I am trying to convert my flat ROOT ntuples into dataframes (via arrays). Currently, I am using root_numpy and would like to use uproot instead to avoid any ROOT dependencies.
I have a list of string names of the 20 variables to save (from a total of 104 variables in the tree) named vars_to_save.
In root_numpy I use:
rootFile = ROOT.TFile(f)
intree = rootFile.Get(tree_name)
arr = tree2array(intree,branches=vars_to_save)

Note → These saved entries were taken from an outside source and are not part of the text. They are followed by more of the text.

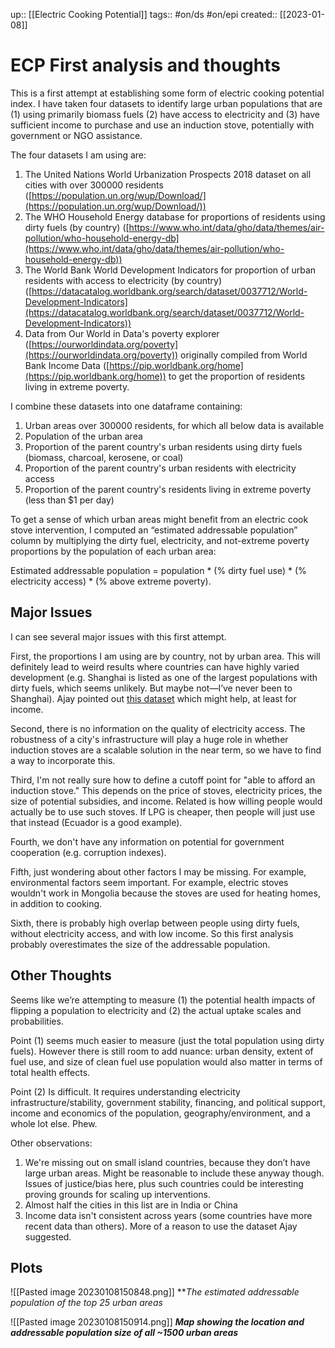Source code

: up:: [[Electric Cooking Potential]]
tags:: #on/ds #on/epi 
created:: [[2023-01-08]]

# ECP First analysis and thoughts

This is a first attempt at establishing some form of electric cooking potential index. I have taken four datasets to identify large urban populations that are (1) using primarily biomass fuels (2) have access to electricity and (3) have sufficient income to purchase and use an induction stove, potentially with government or NGO assistance.

The four datasets I am using are:

1.  The United Nations World Urbanization Prospects 2018 dataset on all cities with over 300000 residents ([https://population.un.org/wup/Download/](https://population.un.org/wup/Download/))
2.  The WHO Household Energy database for proportions of residents using dirty fuels (by country) ([https://www.who.int/data/gho/data/themes/air-pollution/who-household-energy-db](https://www.who.int/data/gho/data/themes/air-pollution/who-household-energy-db))
3.  The World Bank World Development Indicators for proportion of urban residents with access to electricity (by country) ([https://datacatalog.worldbank.org/search/dataset/0037712/World-Development-Indicators](https://datacatalog.worldbank.org/search/dataset/0037712/World-Development-Indicators))
4.  Data from Our World in Data's poverty explorer ([https://ourworldindata.org/poverty](https://ourworldindata.org/poverty)) originally compiled from World Bank Income Data ([https://pip.worldbank.org/home](https://pip.worldbank.org/home)) to get the proportion of residents living in extreme poverty.

I combine these datasets into one dataframe containing:

1.  Urban areas over 300000 residents, for which all below data is available
2.  Population of the urban area
3.  Proportion of the parent country's urban residents using dirty fuels (biomass, charcoal, kerosene, or coal)
4.  Proportion of the parent country's urban residents with electricity access
5.  Proportion of the parent country's residents living in extreme poverty (less than $1 per day)

To get a sense of which urban areas might benefit from an electric cook stove intervention, I computed an “estimated addressable population” column by multiplying the dirty fuel, electricity, and not-extreme poverty proportions by the population of each urban area:

Estimated addressable population = population * (% dirty fuel use) * (% electricity access) * (% above extreme poverty).

## Major Issues

I can see several major issues with this first attempt.

First, the proportions I am using are by country, not by urban area. This will definitely lead to weird results where countries can have highly varied development (e.g. Shanghai is listed as one of the largest populations with dirty fuels, which seems unlikely. But maybe not—I’ve never been to Shanghai). Ajay pointed out [this dataset](https://www.pnas.org/doi/10.1073/pnas.2113658119#supplementary-materials) which might help, at least for income.

Second, there is no information on the quality of electricity access. The robustness of a city's infrastructure will play a huge role in whether induction stoves are a scalable solution in the near term, so we have to find a way to incorporate this.

Third, I'm not really sure how to define a cutoff point for "able to afford an induction stove." This depends on the price of stoves, electricity prices, the size of potential subsidies, and income. Related is how willing people would actually be to use such stoves. If LPG is cheaper, then people will just use that instead (Ecuador is a good example).

Fourth, we don't have any information on potential for government cooperation (e.g. corruption indexes).

Fifth, just wondering about other factors I may be missing. For example, environmental factors seem important. For example, electric stoves wouldn't work in Mongolia because the stoves are used for heating homes, in addition to cooking.

Sixth, there is probably high overlap between people using dirty fuels, without electricity access, and with low income. So this first analysis probably overestimates the size of the addressable population.

## Other Thoughts

Seems like we’re attempting to measure (1) the potential health impacts of flipping a population to electricity and (2) the actual uptake scales and probabilities.

Point (1) seems much easier to measure (just the total population using dirty fuels). However there is still room to add nuance: urban density, extent of fuel use, and size of clean fuel use population would also matter in terms of total health effects.

Point (2) Is difficult. It requires understanding electricity infrastructure/stability, government stability, financing, and political support, income and economics of the population, geography/environment, and a whole lot else. Phew.

Other observations:

1.  We're missing out on small island countries, because they don’t have large urban areas. Might be reasonable to include these anyway though. Issues of justice/bias here, plus such countries could be interesting proving grounds for scaling up interventions.
2.  Almost half the cities in this list are in India or China
3.  Income data isn't consistent across years (some countries have more recent data than others). More of a reason to use the dataset Ajay suggested.

## Plots

![[Pasted image 20230108150848.png]]
***The estimated addressable population of the top 25 urban areas*

![[Pasted image 20230108150914.png]]
***Map showing the location and addressable population size of all ~1500 urban areas***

df_root_numpy = pd.DataFrame(arr)
with this taking ~ 2 seconds ( for 491176 events and the 20 variables in the list of strings vars_to_save)
In uproot I have tried:
#attempt 1
tree = uproot.open(f)[tree_name]
df_uproot = tree.pandas.df(vars_to_save)
#attempt 2
tree = uproot.open(f)[tree_name]
df_uproot = tree.arrays(vars_to_save, outputtype=pd.DataFrame)
#attempt 3
tree = uproot.open(f)[tree_name]
arr = tree.arrays(vars_to_save)
df_uproot = pd.DataFrame(arr)[vars_to_save]
with each taking ~ 45 seconds ( around 20 times slower). In attempt 3 I notice that the tree.arrays() step is the slowest step taking around 40 seconds.
Is there a way in uproot to speed up this operation?